L’annunzio e la coerenza

«Poiché siamo suoi collaboratori, vi esortiamo a non accogliere invano la grazia di Dio» (2Cor 6,1). Il compito dell’Apostolo di ieri come di oggi è quello di collaborare con l’azione di Dio per la comune salvezza e distribuire a piene mani la grazia che proviene dai Sacramenti. Il Signore, infatti, è sempre pronto ad ascoltare, accogliere, soccorrere; ogni tempo per Lui è favorevole per farlo. Tocca a ciascuno comprendere con perspicacia il momento adatto per aderire al Signore ed alla sua grazia. Ogni sacerdote e ministro di Dio, nella purezza di intenzioni, cerca di presentarsi sempre come tale, cioè amministratore di una grazia non propria, con dolcezza ed anche con fermezza in tutte le situazioni della vita liete e tristi, dalle tribolazioni alle necessità, dalle angosce alle fatiche, con una serie di qualità umane e comportamentali che purtroppo vanno sempre più scomparendo dalla pratica dalla vita.
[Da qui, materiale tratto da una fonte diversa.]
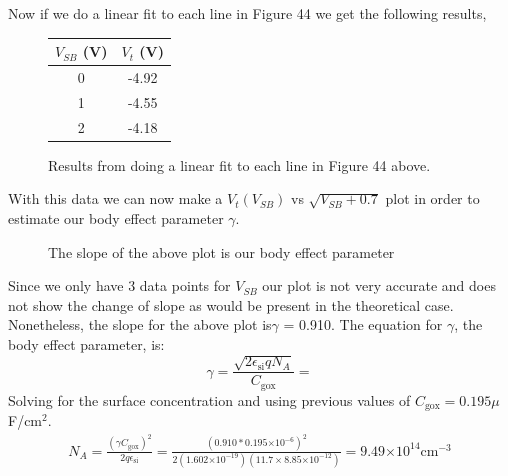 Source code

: \documentclass{article}
\providecommand{\e}[1]{\ensuremath{\times 10^{#1}}}
\begin{document}
Now if we do a linear fit to each line in Figure 44 we get the following results,

\begin{figure}[H]
\centering
\begin{tabular}{c || c}
$V_{SB}$ (V) & $V_t$ (V) \\ \hline
0 & -4.92 \\ \hline
1 & -4.55 \\ \hline
2 & -4.18 \\ \hline
\end{tabular}
\caption{Results from doing a linear fit to each line in Figure 44 above.}
\end{figure}

With this data we can now make a $V_t(V_{SB})$ vs $\sqrt{V_{SB} + 0.7}$ plot in order to estimate our body effect parameter $\gamma$.
\begin{figure}[H]
\centering
{}
\caption{The slope of the above plot is our body effect parameter}
\end{figure}
Since we only have 3 data points for $V_{SB}$ our plot is not very accurate and does not show the change of slope as would be present in the theoretical case. Nonetheless, the slope for the above plot is$\gamma$ = 0.910. The equation for $\gamma$, the body effect parameter, is:
\begin{equation}
\gamma = \frac{\sqrt{2\epsilon_{\text{si}} q N_A}}{C_{\text{gox}}} = 
\end{equation}
Solving for the surface concentration and using previous values of $C_{\text{gox}} = 0.195 \mu$F/${\text{cm}}^2$.
\begin{align*}
N_A = \frac{(\gamma C_{\text{gox}})^2}{2q\epsilon_{\text{si}}} = \frac{(0.910*0.195\e{-6})^2}{2(1.602\e{-19})(11.7\times 8.85\e{-12})} = 9.49\e{14} {\text{cm}}^{-3}
\end{align*}
\end{document}
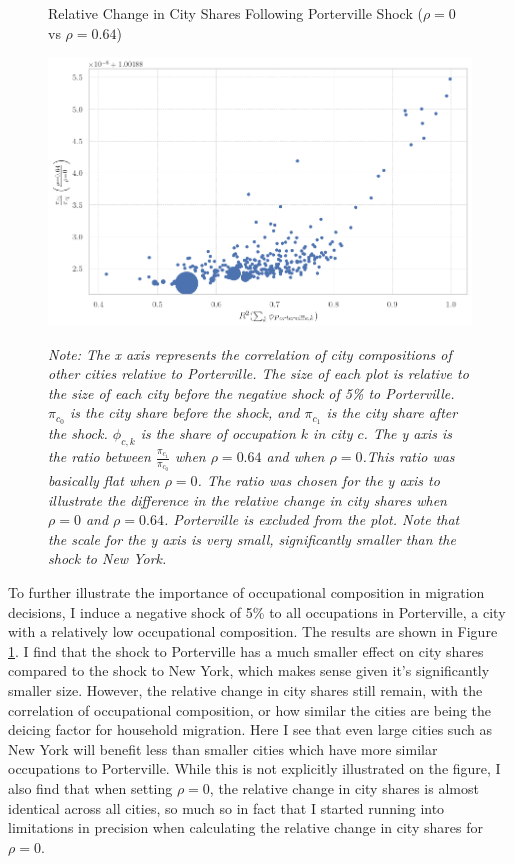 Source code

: \documentclass[10pt]{article}
\begin{document}
\begin{figure}[!htb]
    \centering
    \caption{Relative Change in City Shares Following Porterville Shock ($\rho = 0$ vs $\rho = 0.64$)}
    \includegraphics[width=\textwidth]{../../estimations/graphs/city_shock_s.png}
    \label{vp_change_graph}
    \caption*{\small\textit{Note: The x axis represents the correlation of city compositions of other cities relative to Porterville. The size of each plot is relative to the size of each city before the negative shock of 5\% to Porterville. $\pi_{c_0}$ is the city share before the shock, and $\pi_{c_1}$ is the city share after the shock. $\phi_{c, k}$ is the share of occupation $k$ in city $c$. The y axis is the ratio between $\frac{\pi_{c_1}}{\pi_{c_0}}$ when $\rho = 0.64$ and when $\rho = 0$.This ratio was basically flat when $\rho = 0$. The ratio was chosen for the y axis to illustrate the difference in the relative change in city shares when $\rho = 0$ and $\rho = 0.64$. Porterville is excluded from the plot. Note that the scale for the y axis is very small, significantly smaller than the shock to New York.}}
\end{figure}

To further illustrate the importance of occupational composition in migration decisions, I induce a negative shock of 5\% to all occupations in Porterville, a city with a relatively low occupational composition. The results are shown in Figure \ref{vp_change_graph}. I find that the shock to Porterville has a much smaller effect on city shares compared to the shock to New York, which makes sense given it's significantly smaller size. However, the relative change in city shares still remain, with the correlation of occupational composition, or how similar the cities are being the deicing factor for household migration. Here I see that even large cities such as New York will benefit less than smaller cities which have more similar occupations to Porterville. While this is not explicitly illustrated on the figure, I also find that when setting $\rho = 0$, the relative change in city shares is almost identical across all cities, so much so in fact that I started running into limitations in precision when calculating the relative change in city shares for $\rho = 0$.
\end{document}
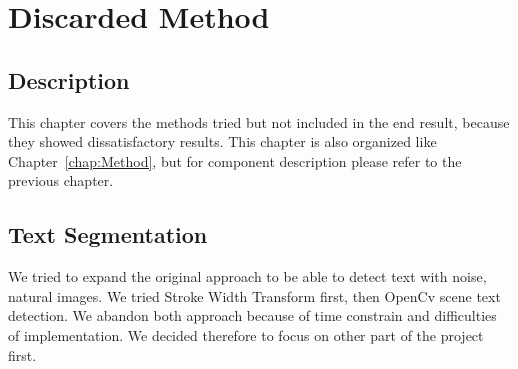 \documentclass[Report.tex]{subfiles}
\begin{document}
\chapter{Discarded Method}
\label{chap:Discarded Method}
\section{Description}
This chapter covers the methods tried but not included in the end result, because they showed dissatisfactory results. This chapter is also organized like Chapter~\ref{chap:Method}, but for component description please refer to the previous chapter.

\section{Text Segmentation}
We tried to expand the original approach to be able to detect text with noise, natural images. We tried Stroke Width Transform first, then OpenCv scene text detection. We abandon both approach because of time constrain and difficulties of implementation. We decided therefore to focus on other part of the project first.
\end{document}
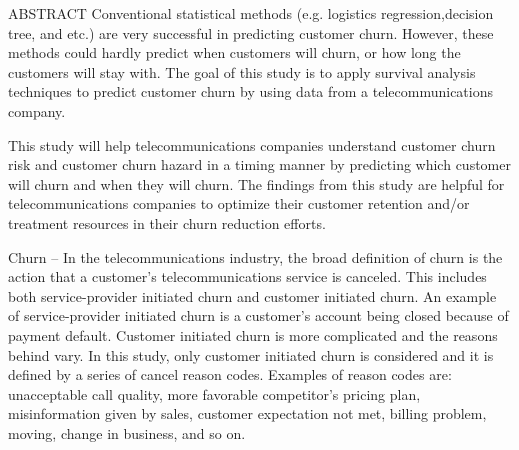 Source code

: 

ABSTRACT
Conventional statistical methods (e.g. logistics regression,decision tree, and etc.) are very successful in predicting customer churn. However, these methods could hardly
predict when customers will churn, or how long the customers will stay with. The goal of this study is to apply survival analysis techniques to predict customer churn by using data from a telecommunications company.

This study will help telecommunications companies understand customer churn risk and customer churn
hazard in a timing manner by predicting which customer will churn and when they will churn. The findings from
this study are helpful for telecommunications companies to optimize their customer retention and/or treatment
resources in their churn reduction efforts.

Churn – In the telecommunications industry, the broad definition of churn is the action that a customer’s telecommunications service is canceled. This includes both service-provider initiated churn and customer
initiated churn. An example of service-provider initiated
churn is a customer’s account being closed because of
payment default. Customer initiated churn is more
complicated and the reasons behind vary. In this study, only customer initiated churn is considered and it is
defined by a series of cancel reason codes. Examples of reason codes are: unacceptable call quality, more
favorable competitor’s pricing plan, misinformation given
by sales, customer expectation not met, billing problem,
moving, change in business, and so on.
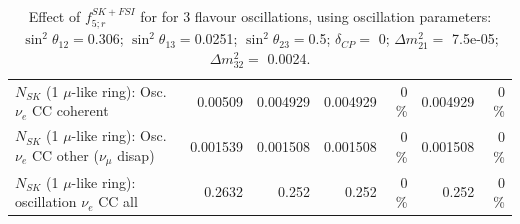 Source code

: \begin{table}
\begin{tabular}{| l | r | r | r  r | r  r |}
                          $N_{SK}$ (1 $\mu$-like ring): Osc. $\nu_e$ CC coherent &         0.00509 &        0.004929 &        0.004929 &        0 \%  &        0.004929 &        0 \%  \\ 
           $N_{SK}$ (1 $\mu$-like ring): Osc. $\nu_e$ CC other ($\nu_\mu$ disap) &        0.001539 &        0.001508 &        0.001508 &        0 \%  &        0.001508 &        0 \%  \\ 
                        $N_{SK}$ (1 $\mu$-like ring): oscillation $\nu_e$ CC all &          0.2632 &           0.252 &           0.252 &        0 \%  &           0.252 &        0 \%  \\ 
\hline
\hline
\end{tabular}
\caption{ Effect of $f_{5; r}^{SK+FSI}$ for for 3 flavour oscillations, using oscillation parameters:  $\sin^2\theta_{12} = $0.306; $\sin^2\theta_{13} = $0.0251; $\sin^2\theta_{23} = $0.5; $\delta_{CP} = $        0; $\Delta m^2_{21} = $    7.5e-05; $\Delta m^2_{32} = $    0.0024. }
\label{tab:num_skdetfsi_005_1RmuT_3f_osc_t13:0.0251_spectralreco_spectraltrue}
\end{table}
\clearpage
Molte volte si baratta il favore e l’accoglienza anche da parte dei buoni cristiani e dei pii con comportamenti leggeri e talora anche mondani che invece di attrarre a Gesù fanno cedere al mondo ed alle sue lusinghe. Poveri illusi gli uni e gli altri, i ministri da una parte e gli evangelizzati dall’altra, succubi entrambi di vaneggiamenti e vuotaggine che sconcerta, determinando ancora di più illusione di crescita e santificazione a poco prezzo. La grazia di Dio va accolta così com’è indipendentemente anche da chi l’amministra, soprattutto quando la vita concreta di chi annunzia non corrisponde precisamente alla proclamazione verbale delle verità, anche le più esaltanti. P. Angelo Sardone.

Festa di S. Antonio di Padova

«Ha fatto bene ogni cosa: fa udire i sordi e fa parlare i muti!» (Mc 7,37).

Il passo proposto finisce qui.